Opened 16 years ago

Closed 13 years ago

Last modified 12 years ago

#7704 closed Bug (fixed)

JS comments put after statements break make-messages.py output

Reported by: Robby Dermody Owned by: Ned Batchelder
Component: Internationalization Version: 1.0
Severity: Normal Keywords: djangojs, make-messages
Cc: robbyd@…, ned@…, ionel.mc@… Triage Stage: Accepted
Has patch: yes Needs documentation: no
Needs tests: no Patch needs improvement: yes
Easy pickings: yes UI/UX: no

Description (last modified by Łukasz Rekucki)

To test, make a JS file (say ``myfile.js``) with the following valid JS content:

.. code-block:: js

    var a = 1;
    if(a != 2 && a != 5) //this comment breaks the file
    {
        //this does not
        alert(gettext("foobar"));
    }

Running ``make-messages.py -d djangojs -a`` will then yield the following output for that (in the ``myfile.js.py`` intermediate file it produces):

.. code-block:: js

    var a = 1;
    if(a != 2 && a != 5) //this comment breaks the file
    {
    #this does not
        alert(gettext("foobar"));
    }


As you can see, the comment after the if statement was not replaced, and since ``xgettext`` is then run in Perl mode, it seems to choke on that input.
The result depends on the exact code: This example will cause only that next ``gettext("foobar")`` not to be generated (ones further down in the code will).
With other code I had that had a similar line, nothing was generated. The failure is silent and the only way to know is by checking the gettext output (or lack thereof :).

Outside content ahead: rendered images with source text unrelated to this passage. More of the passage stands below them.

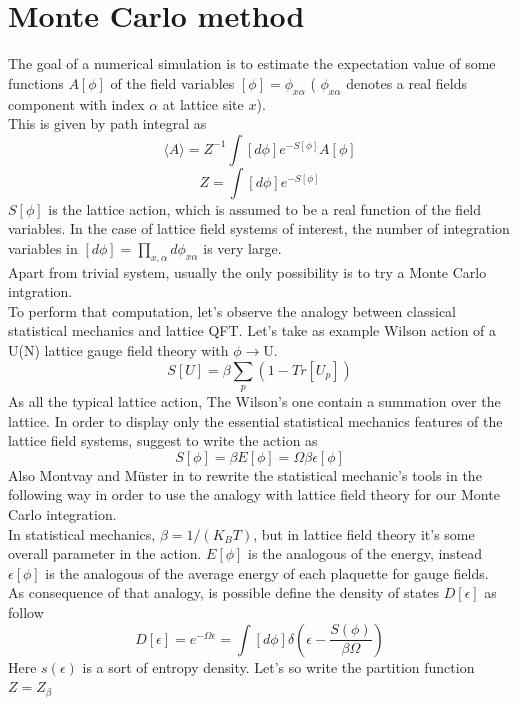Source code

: \section{Monte Carlo method}
The goal of a numerical simulation is to estimate the expectation value of some functions $A[\phi]$ of the field variables $[\phi]={\phi_{x\alpha}}$ 
( $\phi_{x\alpha}$ denotes a real fields component with index $\alpha$ at lattice site $x$). \\
\noindent
This is given by path integral as 
$$
  \langle A \rangle = Z^{-1}\int \left[ d\phi \right] e^{-S[\phi]}A[\phi]
$$
$$
  Z=\int \left[ d\phi \right] e^{-S[\phi]}
$$
$S[\phi]$ is the lattice action, which is assumed to be a real function of the field variables. In the case of lattice field systems of interest, the number of 
integration variables in $\left[ d \phi \right] = \displaystyle\prod_{x,\alpha}^{ } d \phi_{x\alpha}$ is very large. \\
\noindent
Apart from trivial system, usually the only possibility is to try a Monte Carlo intgration. \\
\noindent
To perform that computation, let's observe the analogy between classical statistical mechanics and lattice QFT. 
Let's take as example Wilson action of a U(N) lattice gauge field theory with $\phi\rightarrow$U.
$$
    S[U]=\beta\displaystyle\sum_{p}\left( 1 - Tr[U_p] \right)
$$
\noindent
As all the typical lattice action, The Wilson's one contain a summation over the lattice. In order to display only the essential statistical mechanics 
features of the lattice field systems, \cite{QuanField} suggest to write the action as
$$
    S[\phi]=\beta E[\phi]=\Omega\beta\epsilon[\phi]
$$
\noindent
Also Montvay and Müster in \cite{QuanField} to rewrite the statistical mechanic's tools in the following way in order to use the analogy with lattice
field theory for our Monte Carlo integration. \\
\noindent 
In statistical mechanics, $\beta=1/(K_BT)$, but in lattice field theory it's some overall parameter in the action. $E[\phi]$ is the analogous of the energy,
instead $\epsilon[\phi]$ is the analogous of the average energy of each plaquette for gauge fields.\\
\noindent
As consequence of that analogy, is possible define the density of states $D[\epsilon]$ as follow
$$
    D[\epsilon]=e^{-\Omega\epsilon}=\int\left[ d\phi \right]\delta\left( \epsilon - \frac{S(\phi)}{\beta\Omega}\right)
$$
Here $s(\epsilon)$ is a sort of entropy density. Let's so write the partition function $Z=Z_\beta$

This is due to the regexp in make-messages: ``pythonize_re = re.compile(r'\n\s*//')``
and then the replacement code: ``src = pythonize_re.sub('\n#', src)``

That assumes that comments come after newlines. I'm not submitting a patch right now because I'm unsure about the best regexp to use for this that will get all the valid JS comment cases (or if that is even something the django devs want to do). At the very least, if you all choose not to address this in the code, there should be a note in the documentation telling folks to always put JS comments on their own lines.

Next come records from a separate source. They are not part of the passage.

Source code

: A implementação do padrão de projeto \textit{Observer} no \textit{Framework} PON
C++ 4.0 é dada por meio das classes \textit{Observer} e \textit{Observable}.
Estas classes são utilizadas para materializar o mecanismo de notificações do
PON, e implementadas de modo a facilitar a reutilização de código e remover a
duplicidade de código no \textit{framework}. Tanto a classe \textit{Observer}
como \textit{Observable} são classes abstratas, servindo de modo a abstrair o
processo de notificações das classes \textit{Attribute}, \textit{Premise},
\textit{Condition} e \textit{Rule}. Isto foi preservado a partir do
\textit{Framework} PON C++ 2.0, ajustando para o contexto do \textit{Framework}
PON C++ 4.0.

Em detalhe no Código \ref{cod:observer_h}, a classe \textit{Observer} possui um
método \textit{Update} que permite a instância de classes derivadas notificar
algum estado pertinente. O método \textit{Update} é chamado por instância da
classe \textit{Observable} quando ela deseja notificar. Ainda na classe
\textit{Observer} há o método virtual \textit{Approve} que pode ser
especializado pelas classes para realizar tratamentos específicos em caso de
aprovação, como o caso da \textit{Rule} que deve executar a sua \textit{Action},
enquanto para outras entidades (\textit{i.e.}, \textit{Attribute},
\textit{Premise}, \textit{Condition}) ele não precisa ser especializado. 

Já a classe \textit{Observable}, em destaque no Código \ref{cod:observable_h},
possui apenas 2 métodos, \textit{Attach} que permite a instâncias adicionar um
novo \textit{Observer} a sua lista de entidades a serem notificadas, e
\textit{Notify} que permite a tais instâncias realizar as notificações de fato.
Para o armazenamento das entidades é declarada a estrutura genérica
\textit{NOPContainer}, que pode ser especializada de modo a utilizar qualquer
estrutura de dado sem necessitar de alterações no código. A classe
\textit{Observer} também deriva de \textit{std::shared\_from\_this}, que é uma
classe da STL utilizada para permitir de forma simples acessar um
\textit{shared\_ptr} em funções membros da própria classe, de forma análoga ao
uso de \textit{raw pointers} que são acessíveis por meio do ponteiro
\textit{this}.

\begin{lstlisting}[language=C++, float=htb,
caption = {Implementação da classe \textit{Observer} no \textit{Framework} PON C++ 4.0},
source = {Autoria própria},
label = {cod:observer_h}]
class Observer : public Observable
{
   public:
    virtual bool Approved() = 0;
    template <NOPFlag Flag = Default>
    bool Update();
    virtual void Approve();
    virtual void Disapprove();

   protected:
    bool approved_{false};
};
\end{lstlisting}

As ``make-messages.py`` is now included in django-admin AFAIK, I've categorized it to that.

Attachments (2)

makemessages.diff (5.0 KB ) - added by Ned Batchelder 13 years ago.
Adapt makemessages to use JsLexer
jslex.diff (18.9 KB ) - added by Ned Batchelder 13 years ago.
Updated patch: deals with unicode escapes in ids, and fix a doctest.

Download all attachments as: .zip

Change History (23)

comment:1 by Robby Dermody, 16 years ago

Cc: robbyd@… added

comment:2 by anonymous, 16 years ago

I also faced this *bug*.

It also seems that class comments like this one :

/**
 * ***************************** 
 * AddModule main / window
 * @constructor
 * @class MyDesktop.AddModule
 * *****************************
 */ 

breaks the following gettext references. If I remove the "/" in " * AddModule main / window" .. it works.

comment:3 by Sung-jin Hong, 16 years ago

Triage Stage: UnreviewedAccepted

Seems to me like a correct and reproducible bug.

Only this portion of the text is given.